Chá de Urze com Flores de Torga - 113

Chaves, 26 de Agosto de 1991
Viver clandestinamente. Que outra maneira airosa tem um poeta de o ser neste mundo de hoje, senão a parecer uma coisa por fora e ser outra por dentro? Mas sê-lo, então, de verdade, frontal e desassombradamente, com a prova insofismável da poesia.

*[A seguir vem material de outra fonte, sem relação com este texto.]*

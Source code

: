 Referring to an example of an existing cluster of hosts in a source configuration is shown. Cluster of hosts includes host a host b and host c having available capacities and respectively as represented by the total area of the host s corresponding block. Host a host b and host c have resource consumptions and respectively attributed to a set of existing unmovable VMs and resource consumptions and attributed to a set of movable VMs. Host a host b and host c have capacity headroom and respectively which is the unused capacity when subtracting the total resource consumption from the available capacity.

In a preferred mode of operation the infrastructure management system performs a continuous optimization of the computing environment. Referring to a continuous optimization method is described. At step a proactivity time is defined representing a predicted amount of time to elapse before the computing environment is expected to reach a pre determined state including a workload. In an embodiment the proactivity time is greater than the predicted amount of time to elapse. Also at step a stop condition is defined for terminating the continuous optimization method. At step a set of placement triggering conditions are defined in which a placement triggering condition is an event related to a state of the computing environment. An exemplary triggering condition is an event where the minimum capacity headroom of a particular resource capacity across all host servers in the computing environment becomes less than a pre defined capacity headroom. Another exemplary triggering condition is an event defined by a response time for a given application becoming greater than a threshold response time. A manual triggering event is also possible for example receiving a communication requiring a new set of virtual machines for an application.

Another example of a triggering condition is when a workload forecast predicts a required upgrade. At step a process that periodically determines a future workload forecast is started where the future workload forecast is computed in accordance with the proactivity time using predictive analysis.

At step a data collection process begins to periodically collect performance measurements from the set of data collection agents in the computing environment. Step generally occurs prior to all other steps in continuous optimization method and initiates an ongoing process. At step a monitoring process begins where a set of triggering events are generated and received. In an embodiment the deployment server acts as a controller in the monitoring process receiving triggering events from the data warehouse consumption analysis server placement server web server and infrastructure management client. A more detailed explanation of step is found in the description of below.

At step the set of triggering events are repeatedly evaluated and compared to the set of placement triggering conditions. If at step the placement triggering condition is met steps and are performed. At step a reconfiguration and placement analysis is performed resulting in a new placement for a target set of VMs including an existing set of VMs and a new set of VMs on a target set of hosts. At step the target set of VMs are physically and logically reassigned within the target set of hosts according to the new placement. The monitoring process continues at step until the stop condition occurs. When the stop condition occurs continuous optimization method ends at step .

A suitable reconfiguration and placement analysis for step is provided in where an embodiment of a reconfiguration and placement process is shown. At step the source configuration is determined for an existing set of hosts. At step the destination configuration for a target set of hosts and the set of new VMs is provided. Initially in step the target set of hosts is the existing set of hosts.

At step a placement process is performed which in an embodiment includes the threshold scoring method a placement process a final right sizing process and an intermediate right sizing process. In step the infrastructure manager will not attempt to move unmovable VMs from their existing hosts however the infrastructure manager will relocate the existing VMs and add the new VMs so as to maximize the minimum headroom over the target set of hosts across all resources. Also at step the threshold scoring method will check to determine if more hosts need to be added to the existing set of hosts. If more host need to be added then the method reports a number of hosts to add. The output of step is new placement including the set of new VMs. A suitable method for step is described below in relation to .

Miguel Torga, in Diário XVI

Curral de Vacas, Chaves, 3 de Setembro de 1991
À semelhança de tantas outras que me ocorrem penosamente à lembrança, também esta terra, infelizmente, perdeu a identidade. Mudou de nome, alindou as moradias, secou-lhe no largo o negrilho centenário que a tutelava, deixou apagar o forno do povo, pôs fim às representações do Auto da Paixão, que a notabilizavam e aqui me trouxeram pela primeira vez. Com todas as raízes cortadas, ninguém se orgulha mais do tapete de bosta que lhe almofadava os passos logo ao nascer. Cada morador, com quem falo e comento a degradação, parece ter perdido a memória das antigas feições. Até o patriarca, que foi durante a vida inteira titular da figura de Cristo no drama sagrado, e era pelo ano adiante a figura carismática da povoação, no que diz e me diz é um estranho a si próprio, um zé ninguém indigno da majestade que dantes lhe nimbava a rude fisionomia de cavador. Nem o consigo ver, como vi, a morrer santamente na consternação de todos pregado na cruz do calvário, nem, depois, a festejar alegremente com os amigos, lascas de presunto e copos de vinho tinto, a sua ressurreição.